Updated: Wednesday, October 28, 2009

By now, the rumors surrounding the incident on the Keathley University Center Knoll between the street preachers and protesters have reached extreme levels.

Despite the hype and accusations and despite the bluster and rhetoric on Facebook, there are lessons to be learned from incidents like this.

Much of the online debate and comments at the scene were predicated on the preachers using “hate speech.” We use quotations because hate speech is a difficult thing to define, and an even more difficult thing to curtail.

In 1977, citizens in Skokie, Ill. were unable to prevent the  National Socialist Party of America, from the American Nazis, from marching in a Jewish community, because doing so would infringe upon the group’s right to peaceably assemble.

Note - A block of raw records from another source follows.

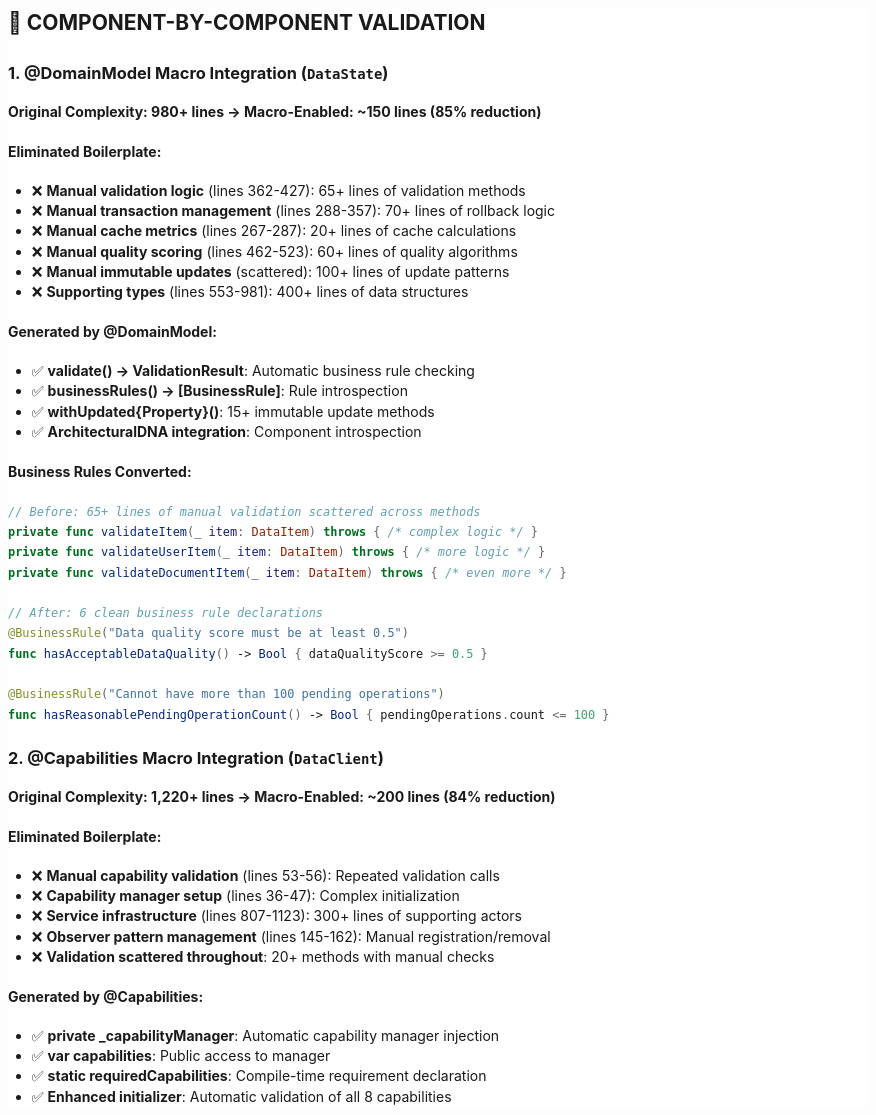 ## 🔧 **COMPONENT-BY-COMPONENT VALIDATION**

### 1. **@DomainModel Macro Integration** (`DataState`)

**Original Complexity: 980+ lines → Macro-Enabled: ~150 lines (85% reduction)**

#### **Eliminated Boilerplate:**
- ❌ **Manual validation logic** (lines 362-427): 65+ lines of validation methods
- ❌ **Manual transaction management** (lines 288-357): 70+ lines of rollback logic
- ❌ **Manual cache metrics** (lines 267-287): 20+ lines of cache calculations
- ❌ **Manual quality scoring** (lines 462-523): 60+ lines of quality algorithms
- ❌ **Manual immutable updates** (scattered): 100+ lines of update patterns
- ❌ **Supporting types** (lines 553-981): 400+ lines of data structures

#### **Generated by @DomainModel:**
- ✅ **validate() → ValidationResult**: Automatic business rule checking
- ✅ **businessRules() → [BusinessRule]**: Rule introspection
- ✅ **withUpdated{Property}()**: 15+ immutable update methods
- ✅ **ArchitecturalDNA integration**: Component introspection

#### **Business Rules Converted:**
```swift
// Before: 65+ lines of manual validation scattered across methods
private func validateItem(_ item: DataItem) throws { /* complex logic */ }
private func validateUserItem(_ item: DataItem) throws { /* more logic */ }
private func validateDocumentItem(_ item: DataItem) throws { /* even more */ }

// After: 6 clean business rule declarations
@BusinessRule("Data quality score must be at least 0.5")
func hasAcceptableDataQuality() -> Bool { dataQualityScore >= 0.5 }

@BusinessRule("Cannot have more than 100 pending operations")
func hasReasonablePendingOperationCount() -> Bool { pendingOperations.count <= 100 }
```

### 2. **@Capabilities Macro Integration** (`DataClient`)

**Original Complexity: 1,220+ lines → Macro-Enabled: ~200 lines (84% reduction)**

#### **Eliminated Boilerplate:**
- ❌ **Manual capability validation** (lines 53-56): Repeated validation calls
- ❌ **Capability manager setup** (lines 36-47): Complex initialization 
- ❌ **Service infrastructure** (lines 807-1123): 300+ lines of supporting actors
- ❌ **Observer pattern management** (lines 145-162): Manual registration/removal
- ❌ **Validation scattered throughout**: 20+ methods with manual checks

#### **Generated by @Capabilities:**
- ✅ **private _capabilityManager**: Automatic capability manager injection
- ✅ **var capabilities**: Public access to manager
- ✅ **static requiredCapabilities**: Compile-time requirement declaration
- ✅ **Enhanced initializer**: Automatic validation of all 8 capabilities

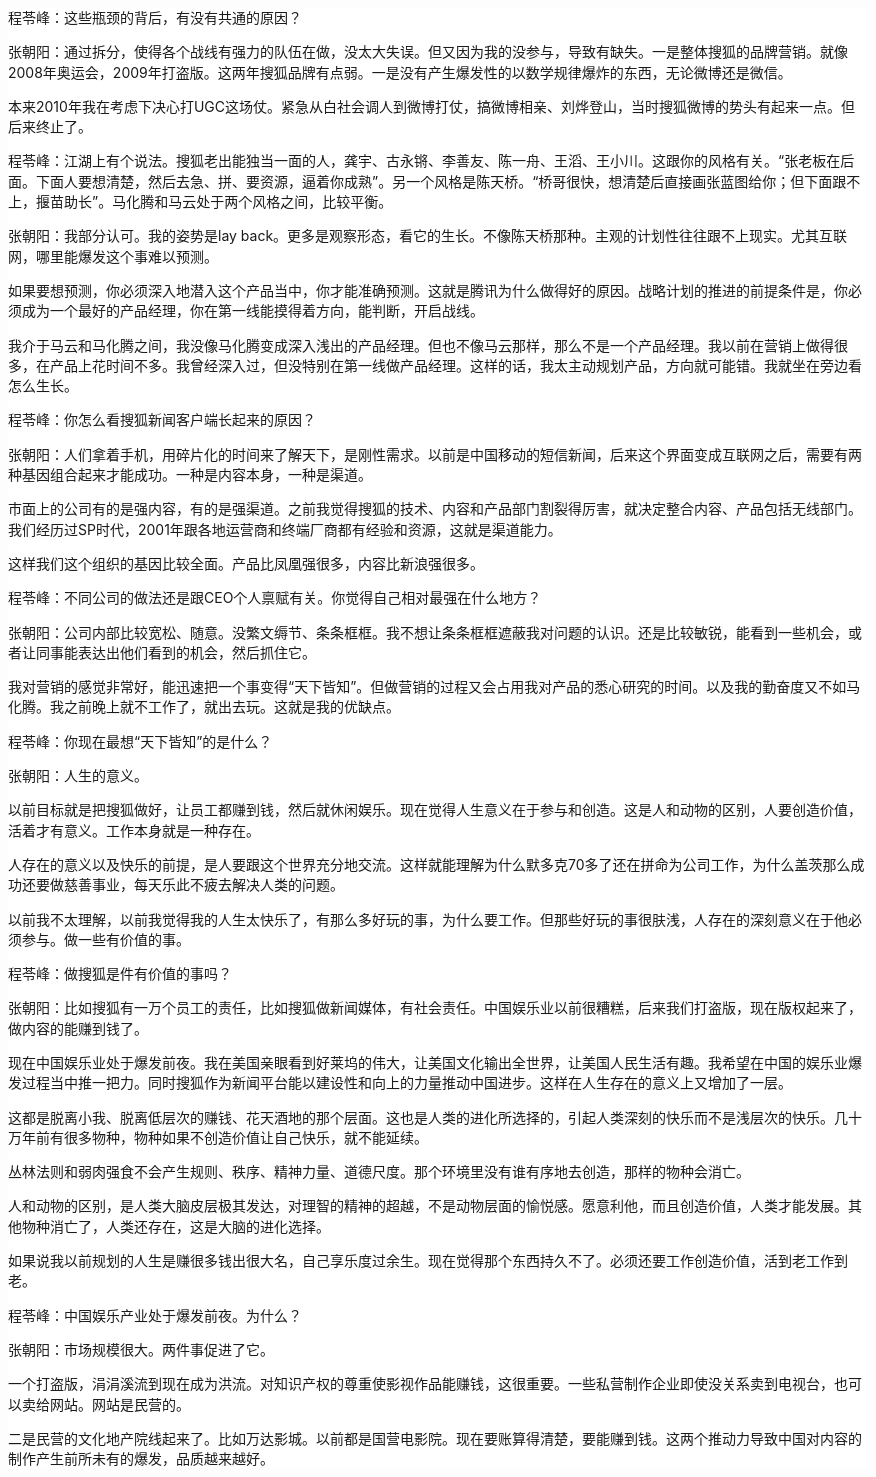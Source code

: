 程苓峰：这些瓶颈的背后，有没有共通的原因？

张朝阳：通过拆分，使得各个战线有强力的队伍在做，没太大失误。但又因为我的没参与，导致有缺失。一是整体搜狐的品牌营销。就像2008年奥运会，2009年打盗版。这两年搜狐品牌有点弱。一是没有产生爆发性的以数学规律爆炸的东西，无论微博还是微信。

本来2010年我在考虑下决心打UGC这场仗。紧急从白社会调人到微博打仗，搞微博相亲、刘烨登山，当时搜狐微博的势头有起来一点。但后来终止了。

程苓峰：江湖上有个说法。搜狐老出能独当一面的人，龚宇、古永锵、李善友、陈一舟、王滔、王小川。这跟你的风格有关。“张老板在后面。下面人要想清楚，然后去急、拼、要资源，逼着你成熟”。另一个风格是陈天桥。“桥哥很快，想清楚后直接画张蓝图给你；但下面跟不上，揠苗助长”。马化腾和马云处于两个风格之间，比较平衡。

张朝阳：我部分认可。我的姿势是lay back。更多是观察形态，看它的生长。不像陈天桥那种。主观的计划性往往跟不上现实。尤其互联网，哪里能爆发这个事难以预测。

如果要想预测，你必须深入地潜入这个产品当中，你才能准确预测。这就是腾讯为什么做得好的原因。战略计划的推进的前提条件是，你必须成为一个最好的产品经理，你在第一线能摸得着方向，能判断，开启战线。

我介于马云和马化腾之间，我没像马化腾变成深入浅出的产品经理。但也不像马云那样，那么不是一个产品经理。我以前在营销上做得很多，在产品上花时间不多。我曾经深入过，但没特别在第一线做产品经理。这样的话，我太主动规划产品，方向就可能错。我就坐在旁边看怎么生长。

程苓峰：你怎么看搜狐新闻客户端长起来的原因？

张朝阳：人们拿着手机，用碎片化的时间来了解天下，是刚性需求。以前是中国移动的短信新闻，后来这个界面变成互联网之后，需要有两种基因组合起来才能成功。一种是内容本身，一种是渠道。

市面上的公司有的是强内容，有的是强渠道。之前我觉得搜狐的技术、内容和产品部门割裂得厉害，就决定整合内容、产品包括无线部门。我们经历过SP时代，2001年跟各地运营商和终端厂商都有经验和资源，这就是渠道能力。

这样我们这个组织的基因比较全面。产品比凤凰强很多，内容比新浪强很多。

程苓峰：不同公司的做法还是跟CEO个人禀赋有关。你觉得自己相对最强在什么地方？

张朝阳：公司内部比较宽松、随意。没繁文缛节、条条框框。我不想让条条框框遮蔽我对问题的认识。还是比较敏锐，能看到一些机会，或者让同事能表达出他们看到的机会，然后抓住它。

我对营销的感觉非常好，能迅速把一个事变得“天下皆知”。但做营销的过程又会占用我对产品的悉心研究的时间。以及我的勤奋度又不如马化腾。我之前晚上就不工作了，就出去玩。这就是我的优缺点。

程苓峰：你现在最想“天下皆知”的是什么？

张朝阳：人生的意义。

以前目标就是把搜狐做好，让员工都赚到钱，然后就休闲娱乐。现在觉得人生意义在于参与和创造。这是人和动物的区别，人要创造价值，活着才有意义。工作本身就是一种存在。

人存在的意义以及快乐的前提，是人要跟这个世界充分地交流。这样就能理解为什么默多克70多了还在拼命为公司工作，为什么盖茨那么成功还要做慈善事业，每天乐此不疲去解决人类的问题。

以前我不太理解，以前我觉得我的人生太快乐了，有那么多好玩的事，为什么要工作。但那些好玩的事很肤浅，人存在的深刻意义在于他必须参与。做一些有价值的事。

程苓峰：做搜狐是件有价值的事吗？

张朝阳：比如搜狐有一万个员工的责任，比如搜狐做新闻媒体，有社会责任。中国娱乐业以前很糟糕，后来我们打盗版，现在版权起来了，做内容的能赚到钱了。

现在中国娱乐业处于爆发前夜。我在美国亲眼看到好莱坞的伟大，让美国文化输出全世界，让美国人民生活有趣。我希望在中国的娱乐业爆发过程当中推一把力。同时搜狐作为新闻平台能以建设性和向上的力量推动中国进步。这样在人生存在的意义上又增加了一层。

这都是脱离小我、脱离低层次的赚钱、花天酒地的那个层面。这也是人类的进化所选择的，引起人类深刻的快乐而不是浅层次的快乐。几十万年前有很多物种，物种如果不创造价值让自己快乐，就不能延续。

丛林法则和弱肉强食不会产生规则、秩序、精神力量、道德尺度。那个环境里没有谁有序地去创造，那样的物种会消亡。

人和动物的区别，是人类大脑皮层极其发达，对理智的精神的超越，不是动物层面的愉悦感。愿意利他，而且创造价值，人类才能发展。其他物种消亡了，人类还存在，这是大脑的进化选择。

如果说我以前规划的人生是赚很多钱出很大名，自己享乐度过余生。现在觉得那个东西持久不了。必须还要工作创造价值，活到老工作到老。

程苓峰：中国娱乐产业处于爆发前夜。为什么？

张朝阳：市场规模很大。两件事促进了它。

一个打盗版，涓涓溪流到现在成为洪流。对知识产权的尊重使影视作品能赚钱，这很重要。一些私营制作企业即使没关系卖到电视台，也可以卖给网站。网站是民营的。

二是民营的文化地产院线起来了。比如万达影城。以前都是国营电影院。现在要账算得清楚，要能赚到钱。这两个推动力导致中国对内容的制作产生前所未有的爆发，品质越来越好。
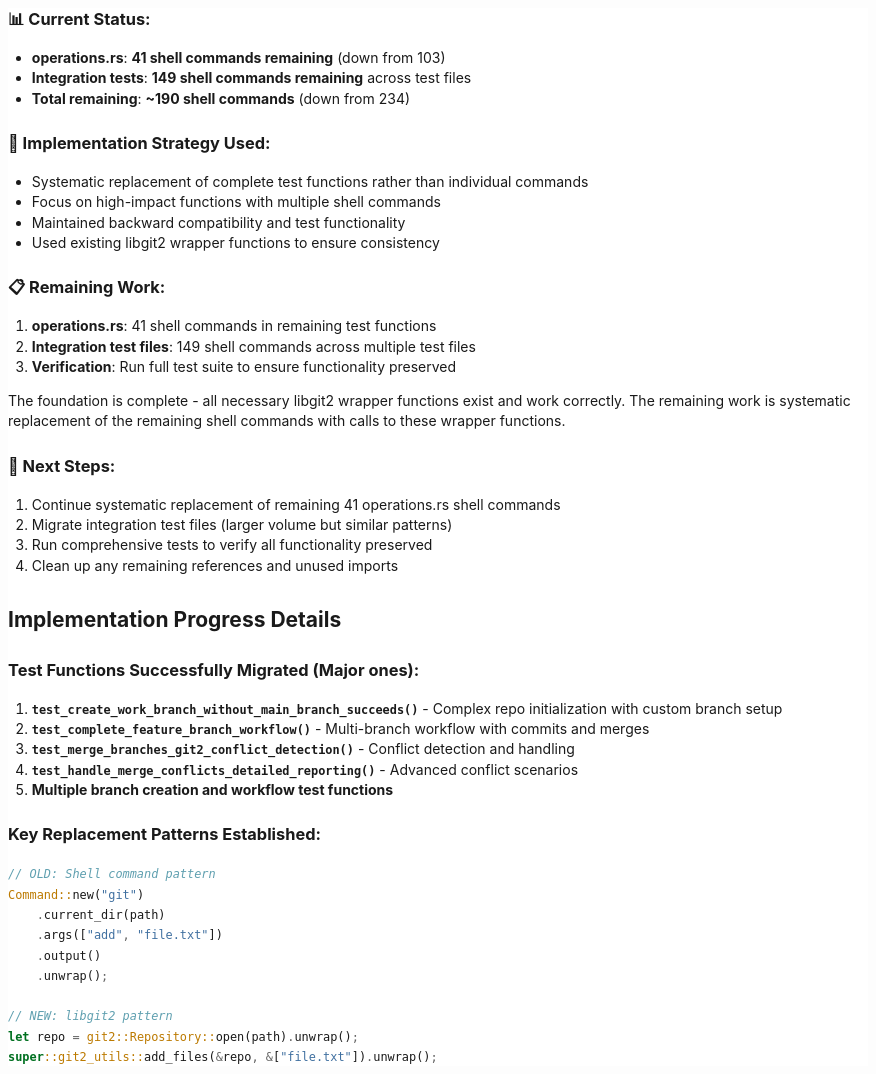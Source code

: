 ### 📊 Current Status:
- **operations.rs**: **41 shell commands remaining** (down from 103)
- **Integration tests**: **149 shell commands remaining** across test files
- **Total remaining**: **~190 shell commands** (down from 234)

### 🔧 Implementation Strategy Used:
- Systematic replacement of complete test functions rather than individual commands
- Focus on high-impact functions with multiple shell commands
- Maintained backward compatibility and test functionality
- Used existing libgit2 wrapper functions to ensure consistency

### 📋 Remaining Work:
1. **operations.rs**: 41 shell commands in remaining test functions
2. **Integration test files**: 149 shell commands across multiple test files
3. **Verification**: Run full test suite to ensure functionality preserved

The foundation is complete - all necessary libgit2 wrapper functions exist and work correctly. The remaining work is systematic replacement of the remaining shell commands with calls to these wrapper functions.

### 🎯 Next Steps:
1. Continue systematic replacement of remaining 41 operations.rs shell commands
2. Migrate integration test files (larger volume but similar patterns)
3. Run comprehensive tests to verify all functionality preserved
4. Clean up any remaining references and unused imports

## Implementation Progress Details

### Test Functions Successfully Migrated (Major ones):

1. **`test_create_work_branch_without_main_branch_succeeds()`** - Complex repo initialization with custom branch setup
2. **`test_complete_feature_branch_workflow()`** - Multi-branch workflow with commits and merges
3. **`test_merge_branches_git2_conflict_detection()`** - Conflict detection and handling
4. **`test_handle_merge_conflicts_detailed_reporting()`** - Advanced conflict scenarios
5. **Multiple branch creation and workflow test functions**

### Key Replacement Patterns Established:

```rust
// OLD: Shell command pattern
Command::new("git")
    .current_dir(path)
    .args(["add", "file.txt"])
    .output()
    .unwrap();

// NEW: libgit2 pattern  
let repo = git2::Repository::open(path).unwrap();
super::git2_utils::add_files(&repo, &["file.txt"]).unwrap();
```
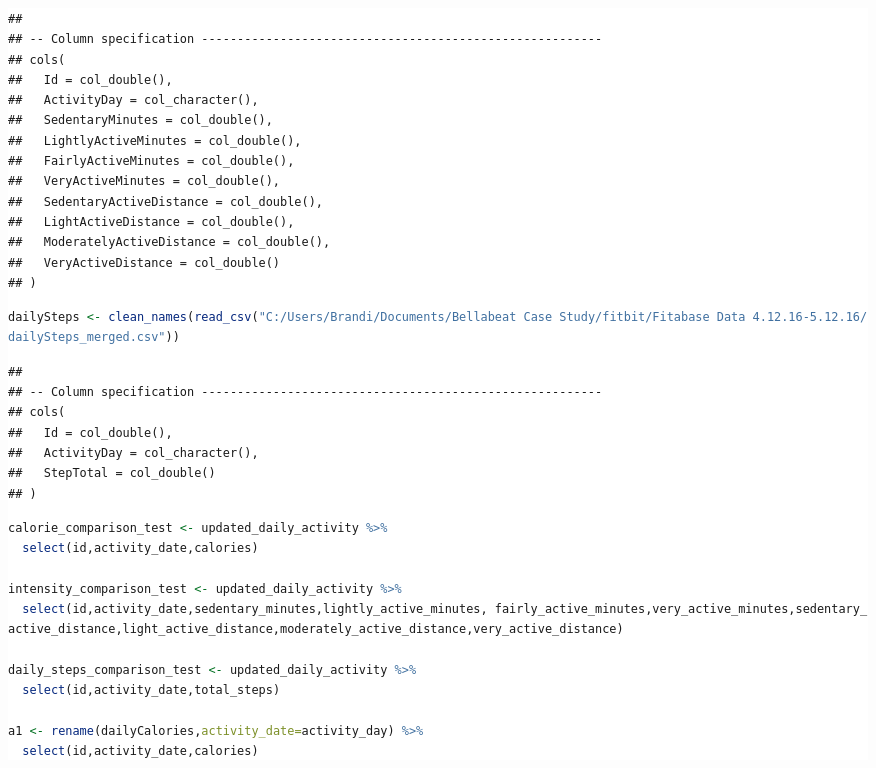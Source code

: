     ## 
    ## -- Column specification --------------------------------------------------------
    ## cols(
    ##   Id = col_double(),
    ##   ActivityDay = col_character(),
    ##   SedentaryMinutes = col_double(),
    ##   LightlyActiveMinutes = col_double(),
    ##   FairlyActiveMinutes = col_double(),
    ##   VeryActiveMinutes = col_double(),
    ##   SedentaryActiveDistance = col_double(),
    ##   LightActiveDistance = col_double(),
    ##   ModeratelyActiveDistance = col_double(),
    ##   VeryActiveDistance = col_double()
    ## )

``` r
dailySteps <- clean_names(read_csv("C:/Users/Brandi/Documents/Bellabeat Case Study/fitbit/Fitabase Data 4.12.16-5.12.16/dailySteps_merged.csv"))
```

    ## 
    ## -- Column specification --------------------------------------------------------
    ## cols(
    ##   Id = col_double(),
    ##   ActivityDay = col_character(),
    ##   StepTotal = col_double()
    ## )

``` r
calorie_comparison_test <- updated_daily_activity %>% 
  select(id,activity_date,calories)

intensity_comparison_test <- updated_daily_activity %>% 
  select(id,activity_date,sedentary_minutes,lightly_active_minutes, fairly_active_minutes,very_active_minutes,sedentary_active_distance,light_active_distance,moderately_active_distance,very_active_distance)

daily_steps_comparison_test <- updated_daily_activity %>% 
  select(id,activity_date,total_steps)

a1 <- rename(dailyCalories,activity_date=activity_day) %>% 
  select(id,activity_date,calories) 

```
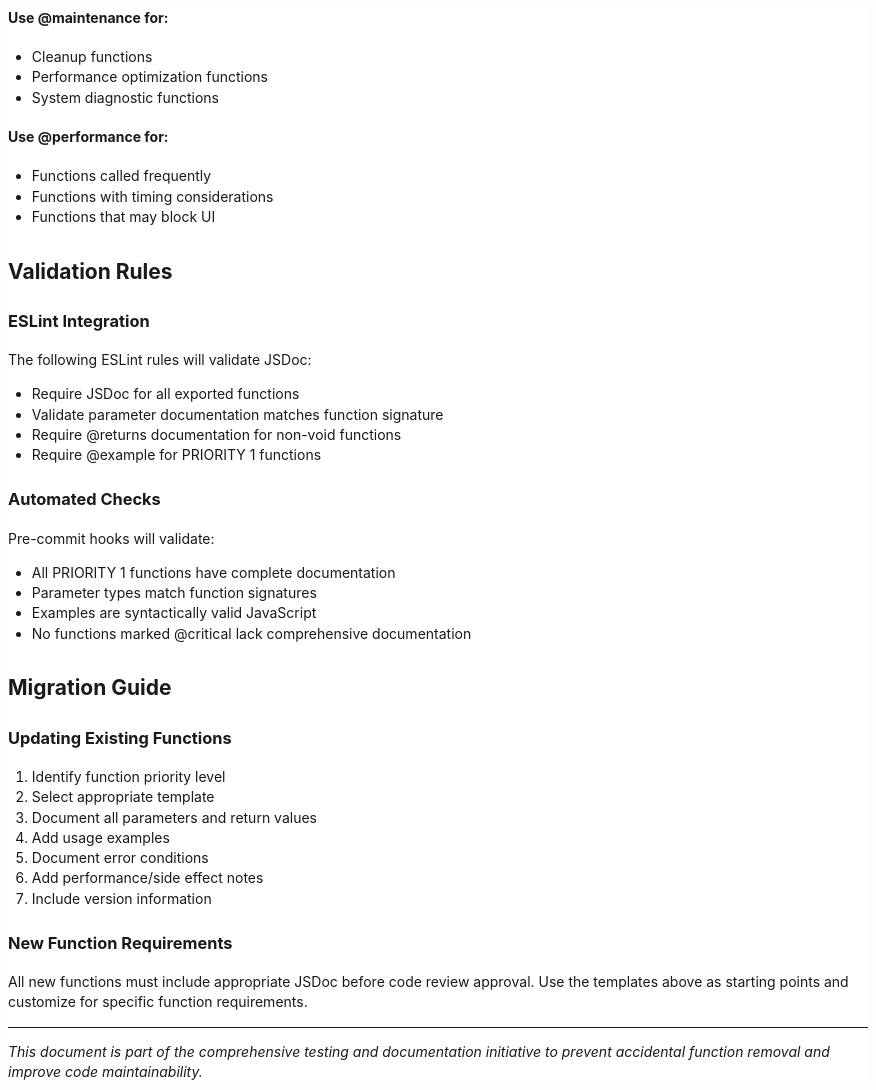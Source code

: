 #### Use @maintenance for:
- Cleanup functions
- Performance optimization functions
- System diagnostic functions

#### Use @performance for:
- Functions called frequently
- Functions with timing considerations
- Functions that may block UI

## Validation Rules

### ESLint Integration
The following ESLint rules will validate JSDoc:
- Require JSDoc for all exported functions
- Validate parameter documentation matches function signature
- Require @returns documentation for non-void functions
- Require @example for PRIORITY 1 functions

### Automated Checks
Pre-commit hooks will validate:
- All PRIORITY 1 functions have complete documentation
- Parameter types match function signatures
- Examples are syntactically valid JavaScript
- No functions marked @critical lack comprehensive documentation

## Migration Guide

### Updating Existing Functions
1. Identify function priority level
2. Select appropriate template
3. Document all parameters and return values
4. Add usage examples
5. Document error conditions
6. Add performance/side effect notes
7. Include version information

### New Function Requirements
All new functions must include appropriate JSDoc before code review approval. Use the templates above as starting points and customize for specific function requirements.

---

*This document is part of the comprehensive testing and documentation initiative to prevent accidental function removal and improve code maintainability.*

The Supreme Court uses the most stringent language in defining what speech is not constitutionally protected.

To the Court, virtually the only thing that makes speech unprotected or legally hateful is the immediate danger of inciting violence.

Like it or not, it is technically legal to call someone a “faggot” or in public, as it is to print.

What is not OK is for that speech to turn into violence, regardless of how offensive it may be. It doesn’t matter who pushed whom, or who was offended; violence is never an acceptable escalation of speech.

Nor is it okay to curtail anyone’s right to free expression.